Directions for this task: Lift every line from the entries that includes the word "Delete".

Source data:
Content starts

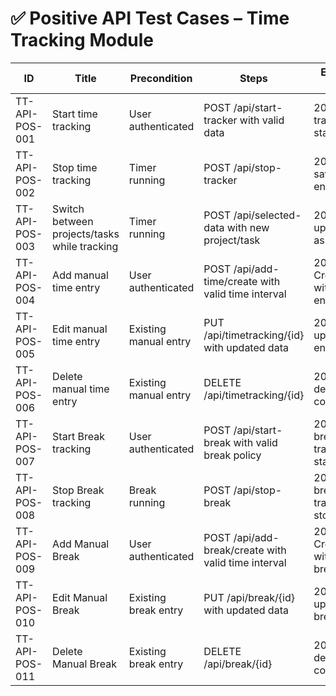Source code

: # ✅ Positive API Test Cases – Time Tracking Module

| ID             | Title                                        | Precondition           | Steps                                                                                      | Expected Result                         | Actual Result | Status |
|----------------|----------------------------------------------|------------------------|--------------------------------------------------------------------------------------------|-----------------------------------------|---------------|--------|
| TT-API-POS-001 | Start time tracking                          | User authenticated     | POST /api/start-tracker with valid data                                                    | 200 OK with tracking started            |               |        |
| TT-API-POS-002 | Stop time tracking                           | Timer running          | POST /api/stop-tracker                                                                     | 200 OK with saved time entry            |               |        |
| TT-API-POS-003 | Switch between projects/tasks while tracking | Timer running          | POST /api/selected-data with new project/task                                              | 200 OK with updated assignment          |               |        |
| TT-API-POS-004 | Add manual time entry                        | User authenticated     | POST /api/add-time/create with valid time interval                                         | 200 Created with new entry details      |               |        |
| TT-API-POS-005 | Edit manual time entry                       | Existing manual entry  | PUT /api/timetracking/{id} with updated data                                               | 200 OK with updated entry details       |               |        |
| TT-API-POS-006 | Delete manual time entry                     | Existing manual entry  | DELETE /api/timetracking/{id}                                                              | 200 OK with deletion confirmation       |               |        |
| TT-API-POS-007 | Start Break tracking                         | User authenticated     | POST /api/start-break with valid break policy                                              | 200 OK with break tracking started      |               |        |
| TT-API-POS-008 | Stop Break tracking                          | Break running          | POST /api/stop-break                                                                       | 200 OK with break tracking stopped      |               |        |
| TT-API-POS-009 | Add Manual Break                             | User authenticated     | POST /api/add-break/create with valid time interval                                        | 200 Created with new break entry        |               |        |
| TT-API-POS-010 | Edit Manual Break                            | Existing break entry   | PUT /api/break/{id} with updated data                                                      | 200 OK with updated break entry         |               |        |
| TT-API-POS-011 | Delete Manual Break                          | Existing break entry   | DELETE /api/break/{id}                                                                     | 200 OK with deletion confirmation       |               |        |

Content ends

Task output:
| TT-API-POS-006 | Delete manual time entry                     | Existing manual entry  | DELETE /api/timetracking/{id}                                                              | 200 OK with deletion confirmation       |               |        |
| TT-API-POS-011 | Delete Manual Break                          | Existing break entry   | DELETE /api/break/{id}                                                                     | 200 OK with deletion confirmation       |               |        |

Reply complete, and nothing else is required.